Musings on the Nineteenth Century17 Jan 2011 02:40 am

Uday S. Mehta, “Liberal Strategies of Exclusion,” and Francois Furstenberg, “Beyond Freedom and Slavery: Autonomy, Virtue, and Resistance in Early American Political Discourse,”

Uday S. Mehta explores the inherent exclusionary tendencies in liberal thought in his work, Liberal Strategies of Exclusion, and he divides his essay into two parts.  First, he examines liberal exclusion in Europe largely using the writings of John Locke.  On the surface, Locke seems to advocate inclusion or enfranchisement in a pure form, a perfect freedom.  However, Locke restricts that inclusion based on a “Law of Nature.” (p. 64)  This means that there are certain individuals and groups that are inherently excluded from the freedom that others, who do meet certain qualifications, enjoy.  One qualification that Locke uses to “naturally” include or exclude certain individuals is the ability to consent to government.  Children, for example, are incapable of consenting to the government and are therefore excluded from the process, according to Locke.  Further, the laws of a particular state must be understood in order to be included, similarly excluding those incapable of understanding the law (p. 68).  Cultural norms and accepted terms of classification, such as “English gentry,” “breeding,” and “servant,” also may limit participation in the government.  All these things have historically left “an exclusionary imprint” in liberalism.  The second half of Mehta’s essay deals with the exclusion of India, as well as other non-European areas, from the liberal process.  Predominantly using the writings of John Stuart Mill, Mehta illuminates how India was systematically excluded by liberal thought.  Mill considered India, as a non-Western entity, as inherently “insufficient” to participate in the government; he even argued that Britain had to politically compensate for Indian insufficiencies (p. 74).  Mill’s utilitarianism contended that representative government was only appropriate for white states and colonies, effectively excluding many of Britain’s colonies.  Hence, liberal exclusion was not limited to Lockean thought concerning European societies.
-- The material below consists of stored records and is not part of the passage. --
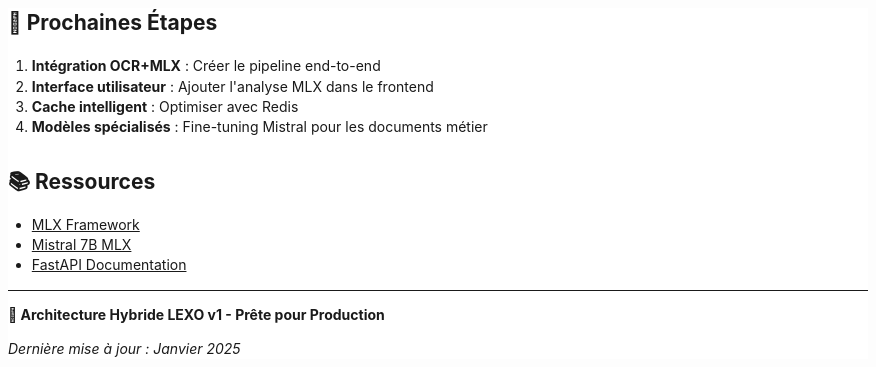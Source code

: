 ## 🎯 Prochaines Étapes

1. **Intégration OCR+MLX** : Créer le pipeline end-to-end
2. **Interface utilisateur** : Ajouter l'analyse MLX dans le frontend
3. **Cache intelligent** : Optimiser avec Redis
4. **Modèles spécialisés** : Fine-tuning Mistral pour les documents métier

## 📚 Ressources

- [MLX Framework](https://github.com/ml-explore/mlx)
- [Mistral 7B MLX](https://huggingface.co/mlx-community/Mistral-7B-Instruct-v0.3-4bit)
- [FastAPI Documentation](https://fastapi.tiangolo.com/)

---

**🎉 Architecture Hybride LEXO v1 - Prête pour Production**

*Dernière mise à jour : Janvier 2025*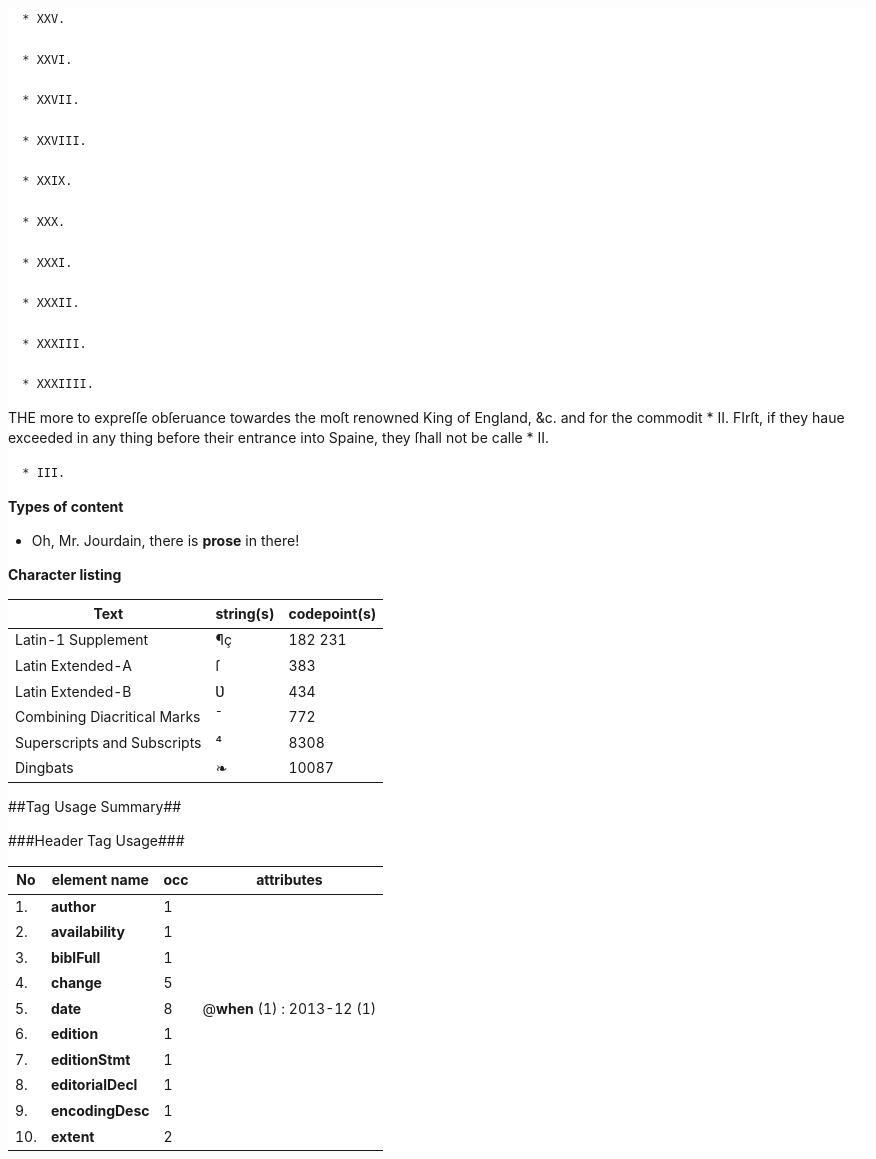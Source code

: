       * XXV.

      * XXVI.

      * XXVII.

      * XXVIII.

      * XXIX.

      * XXX.

      * XXXI.

      * XXXII.

      * XXXIII.

      * XXXIIII.
THE more to expreſſe obſeruance towardes the moſt renowned King of England, &c. and for the commodit
      * II.
FIrſt, if they haue exceeded in any thing before their entrance into Spaine, they ſhall not be calle
      * II.

      * III.

**Types of content**

  * Oh, Mr. Jourdain, there is **prose** in there!

**Character listing**


|Text|string(s)|codepoint(s)|
|---|---|---|
|Latin-1 Supplement|¶ç|182 231|
|Latin Extended-A|ſ|383|
|Latin Extended-B|Ʋ|434|
|Combining             Diacritical Marks|̄|772|
|Superscripts             and Subscripts|⁴|8308|
|Dingbats|❧|10087|

##Tag Usage Summary##

###Header Tag Usage###

|No|element name|occ|attributes|
|---|---|---|---|
|1.|__author__|1||
|2.|__availability__|1||
|3.|__biblFull__|1||
|4.|__change__|5||
|5.|__date__|8| @__when__ (1) : 2013-12 (1)|
|6.|__edition__|1||
|7.|__editionStmt__|1||
|8.|__editorialDecl__|1||
|9.|__encodingDesc__|1||
|10.|__extent__|2||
Francois Furstenberg begins his essay, Beyond Freedom and Slavery: Autonomy, Virtue, and Resistance in Early American Political Discourse, with an example of the contradiction between the political beliefs of the signers of the Declaration of Independence and the actual document.  Rather than ensure equal rights for all, the signers believed that nations should only be as free as they deserve to be, indicating that some do not deserve to be free.  Furstenberg’s essay examines how the American Revolution combined liberalism, republicanism, and religion to create a freedom based on autonomy or the ability to act according to one’s will insofar as it did not violate the same freedom of another (p. 1296).  This naturally excluded those incapable of acting accordingly; slaves are, of course, the obvious group excluded from politics and society.  While the author does not want to minimize the importance of racism or the racial ideology of early nineteenth century America for the justification of slavery, he argues that slaves were consciously excluded based on a perceived inherent inferiority.  Because they were slaves, they were therefore inferior, in other words.  On this point, Furstenberg and Mehta highlight a similar rationale for exclusion: race.  What is dissimilar, however, is the discussion of freedom and autonomy.  The distinction between freedom and autonomy is key for Furstenberg, for autonomy is defined in the article as the human ability to act apart from influence whereas freedom is the possibility of that ability.  Unlike Mehta’s article, Furstenberg includes religion, most notably Protestantism, to help explain the development of autonomy and exclusion in the young United States.  While the two authors’ essays resemble each other in their discussion of exclusions based on race or perceived inherent characteristics, they diverge in their discussions of religion, freedom, liberty, and autonomy.